Ozzy Osbourne: Bajo el manto de la bruja negra

Si para muchos del público la última imagen de Ozzy estuvo teñida de la conmovedora visita con Black Sabbath,  fue claro que para él mismo también quedaban resabios de su recorrido con la bruja negra. Entonces su set solista incluyo no solo al baterista que lo acompañó con Sabbath (el excelente Tommy Clufetos) si no también algunas canciones de los de Birmingham.

En este sentido, al igual que otros guitarristas que han pasado por la banda de Ozzy, Gus G. tiene la suficiente personalidad para dar su impronta a las inmortales canciones de Iommi – Butler – Osbourne y Ward. Sin tanto groove blusero / rockero como el gran Tony, canciones como “Fairies Wear Boots” o los interludios más rockeros de “War Pigs” e “Iron Man” fueron complejizadas técnicamente e impregnadas por un sonido más propio del power metal seguidor de la escuela de Blackmore. Esto puede gustar o no, pero al menos en el vivo, el buen gusto del griego es indudable. El paso de Adam Wakeman desde los teclados a la segunda guitarra en cada una de estas canciones dio la pauta de que reemplazar a Tony precisa además un doble esfuerzo. El grupo estuvo a la altura de las circunstancias.
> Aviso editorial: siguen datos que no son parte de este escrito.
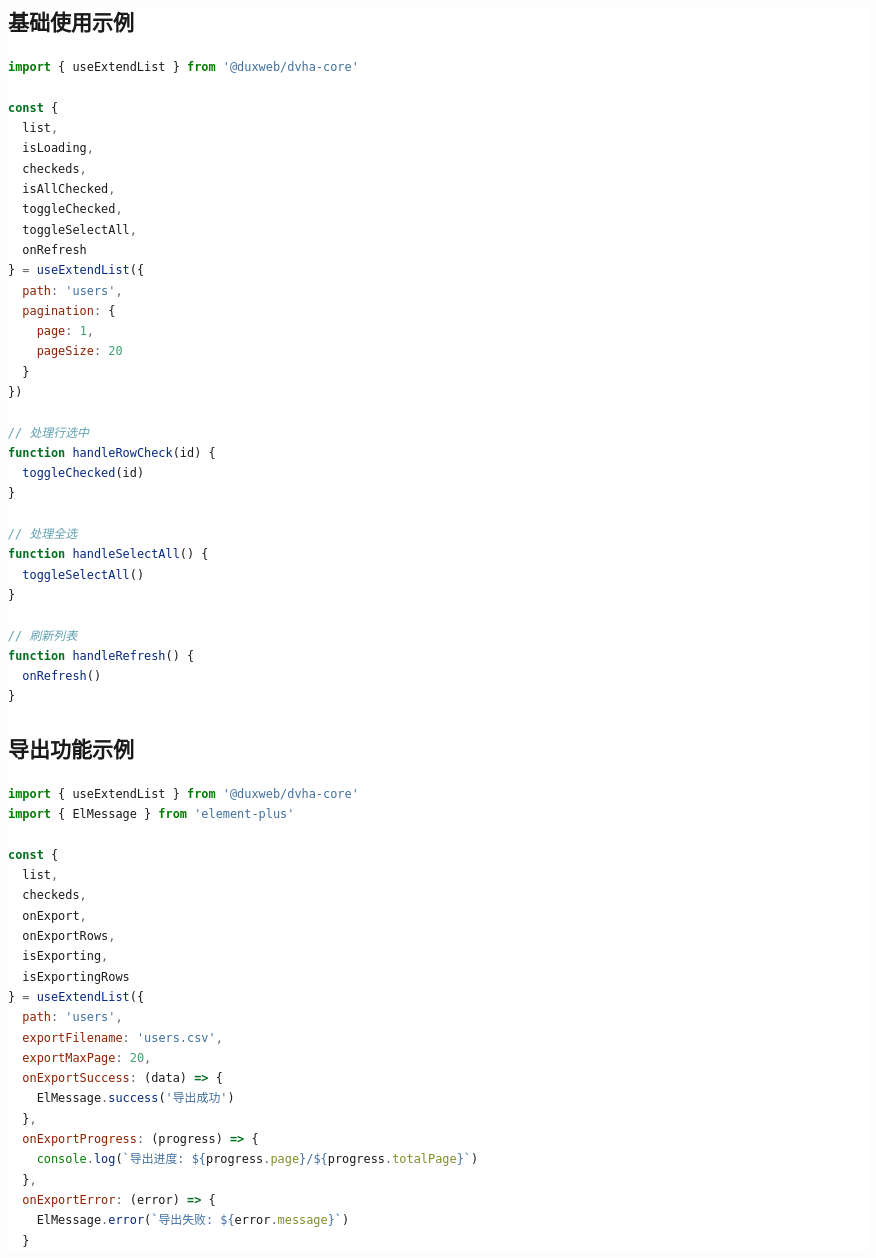 ## 基础使用示例

```js
import { useExtendList } from '@duxweb/dvha-core'

const {
  list,
  isLoading,
  checkeds,
  isAllChecked,
  toggleChecked,
  toggleSelectAll,
  onRefresh
} = useExtendList({
  path: 'users',
  pagination: {
    page: 1,
    pageSize: 20
  }
})

// 处理行选中
function handleRowCheck(id) {
  toggleChecked(id)
}

// 处理全选
function handleSelectAll() {
  toggleSelectAll()
}

// 刷新列表
function handleRefresh() {
  onRefresh()
}
```

## 导出功能示例

```js
import { useExtendList } from '@duxweb/dvha-core'
import { ElMessage } from 'element-plus'

const {
  list,
  checkeds,
  onExport,
  onExportRows,
  isExporting,
  isExportingRows
} = useExtendList({
  path: 'users',
  exportFilename: 'users.csv',
  exportMaxPage: 20,
  onExportSuccess: (data) => {
    ElMessage.success('导出成功')
  },
  onExportProgress: (progress) => {
    console.log(`导出进度: ${progress.page}/${progress.totalPage}`)
  },
  onExportError: (error) => {
    ElMessage.error(`导出失败: ${error.message}`)
  }
```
Con sus clásicos gestos en escena (tirar espuma a público y fotógrafos, gritos y muecas) el gran Ozzy fue recorriendo su carrera haciendo en un set similar a su última visita solista en el 2011 pero con mucho más resto vocal que en aquella. En este sentido, due un acierto el comienzo con “Bark at the Moon” y “Mr. Crowley” principalmente porque son dos clásicos y fundamentalmente porque son capaces de mostrar el Ozzy rockero y oscuro de su etapa solista.

El paso de Adam Wakeman desde los teclados a la segunda guitarra en cada una de estas canciones dio la pauta de que reemplazar a Tony precisa además un doble esfuerzo. El grupo estuvo a la altura de las circunstancias.

Luego aparecerían “Road to nowhere”, “I don´t know”, “Shot in the dark” entre otras, mezcladas con “Crazy Train” y “Paranoid” para el cierre. La sensación fue que ver a un Ozzy en tan buena forma da ganas de ver un set más extenso. Tal vez un set más largo puede llegar a cansarlo. En definitiva quedó claro que el príncipe de la oscuridad es capaz de desplegar sus alas. Puede hacerlo protegido por la sombra de la bruja negra como en esta vuelta o simplemente respondiendo con sus canciones. Lo cierto es que jamás pasará desapercibido.